Enterprise cyber hygiene: A challenge for financial services organisations

Discover more why enterprise cyber hygiene is such a challenge for financial services organisations by our own James Doggett

Why are attacks up when most of the financial services has been working hard and spending lots of money on cyber security?

“It just seems so useless to have to work so hard and nothin’ ever really seems to come from it.”  Tom Petty

Financial services organisations still find it difficult to demonstrate strong control over their enterprise cyber hygiene and thus effectively remediating cyber security risks.  This is because the bigger the company, the more challenging it is to maintain these ‘basics’, such as identifying their IT assets, updating software, patching it, operating standard controls and educating the users.
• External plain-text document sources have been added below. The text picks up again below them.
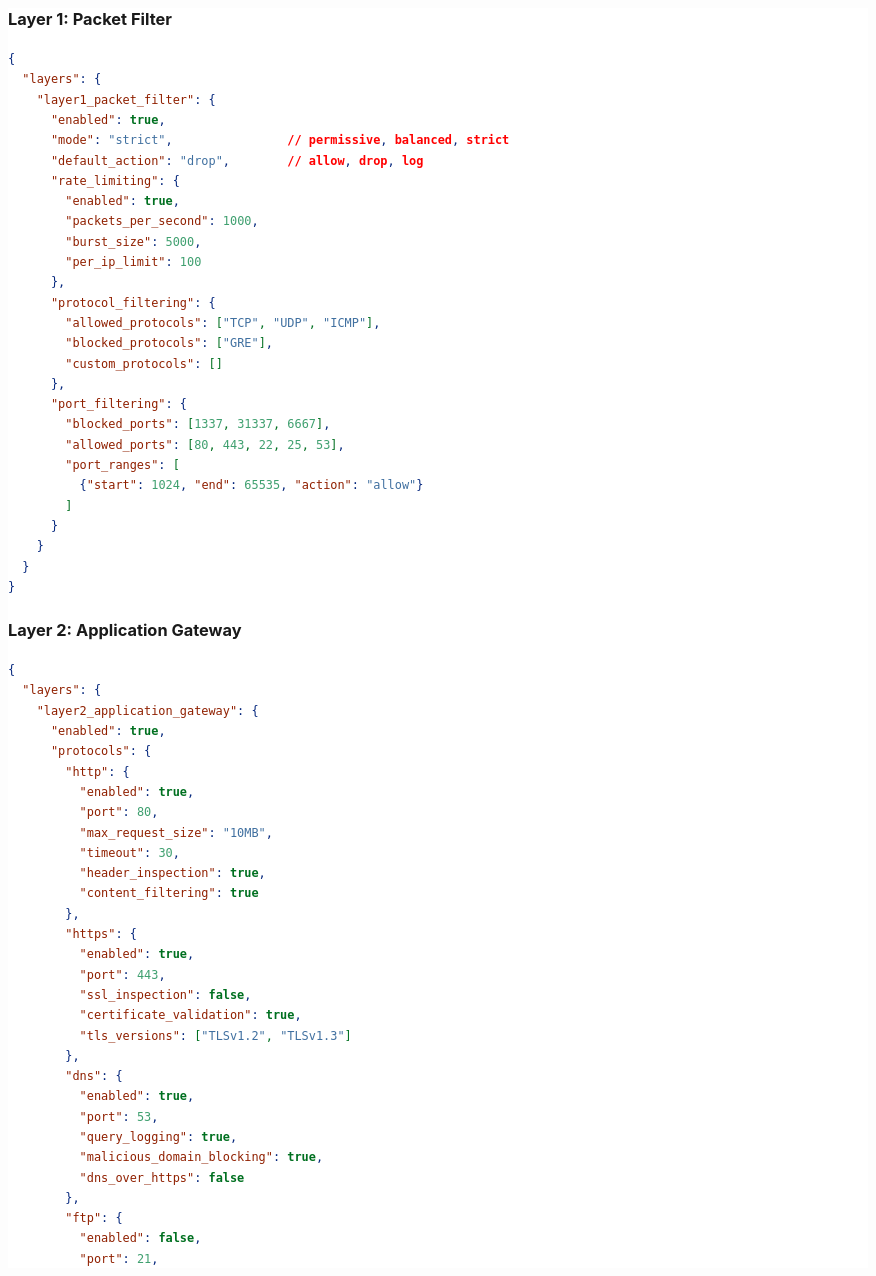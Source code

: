 ### **Layer 1: Packet Filter**
```json
{
  "layers": {
    "layer1_packet_filter": {
      "enabled": true,
      "mode": "strict",                // permissive, balanced, strict
      "default_action": "drop",        // allow, drop, log
      "rate_limiting": {
        "enabled": true,
        "packets_per_second": 1000,
        "burst_size": 5000,
        "per_ip_limit": 100
      },
      "protocol_filtering": {
        "allowed_protocols": ["TCP", "UDP", "ICMP"],
        "blocked_protocols": ["GRE"],
        "custom_protocols": []
      },
      "port_filtering": {
        "blocked_ports": [1337, 31337, 6667],
        "allowed_ports": [80, 443, 22, 25, 53],
        "port_ranges": [
          {"start": 1024, "end": 65535, "action": "allow"}
        ]
      }
    }
  }
}
```

### **Layer 2: Application Gateway**
```json
{
  "layers": {
    "layer2_application_gateway": {
      "enabled": true,
      "protocols": {
        "http": {
          "enabled": true,
          "port": 80,
          "max_request_size": "10MB",
          "timeout": 30,
          "header_inspection": true,
          "content_filtering": true
        },
        "https": {
          "enabled": true,
          "port": 443,
          "ssl_inspection": false,
          "certificate_validation": true,
          "tls_versions": ["TLSv1.2", "TLSv1.3"]
        },
        "dns": {
          "enabled": true,
          "port": 53,
          "query_logging": true,
          "malicious_domain_blocking": true,
          "dns_over_https": false
        },
        "ftp": {
          "enabled": false,
          "port": 21,
```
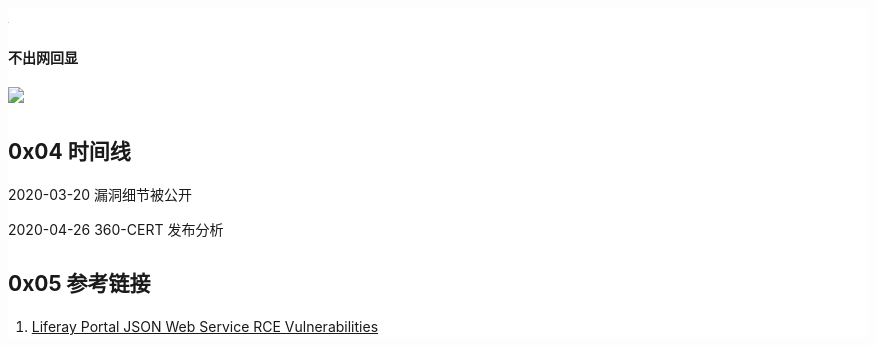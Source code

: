 [![](data:image/png;base64,iVBORw0KGgoAAAANSUhEUgAAAAEAAAABCAYAAAAfFcSJAAAAAXNSR0IArs4c6QAAAARnQU1BAACxjwv8YQUAAAAJcEhZcwAADsQAAA7EAZUrDhsAAAANSURBVBhXYzh8+PB/AAffA0nNPuCLAAAAAElFTkSuQmCC)](https://p403.ssl.qhimgs4.com/t01e3e4725821ad81e6.jpeg)

#### 不出网回显

[![](https://p403.ssl.qhimgs4.com/t01717d37d54ccdd07c.jpeg)](https://p403.ssl.qhimgs4.com/t01717d37d54ccdd07c.jpeg)



## 0x04 时间线

2020-03-20 漏洞细节被公开

2020-04-26 360-CERT 发布分析



## 0x05 参考链接
1. [Liferay Portal JSON Web Service RCE Vulnerabilities](https://codewhitesec.blogspot.com/2020/03/liferay-portal-json-vulns.html)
However, given that addressing this issue of enterprise cyber hygiene could stop the majority of all threats, it needs to continue to be a key focus for financial services security teams around the globe.

Back to the basics

Why is it that industry has been trying to solve the basics of security for literally decades?  They are still dealing with too much access, code vulnerabilities, system patching, etc.  And it’s not like they haven’t been trying. In fact many of them have been trying so hard, to no avail.   It’s so easy today to get caught up in the latest threat, the latest article the Board flags and play the whack-a-mole game in security. Not only is this inefficient, but it takes their eyes off the real problem – enterprise cyber hygiene.

Additionally, they seem to have more and more people wanting to challenge, audit, or review their cyber security posture, especially those in the financial sector.  Does having audit, regulators, 2nd line of defense, vendors and partners constantly testing their security interfere with normal operations?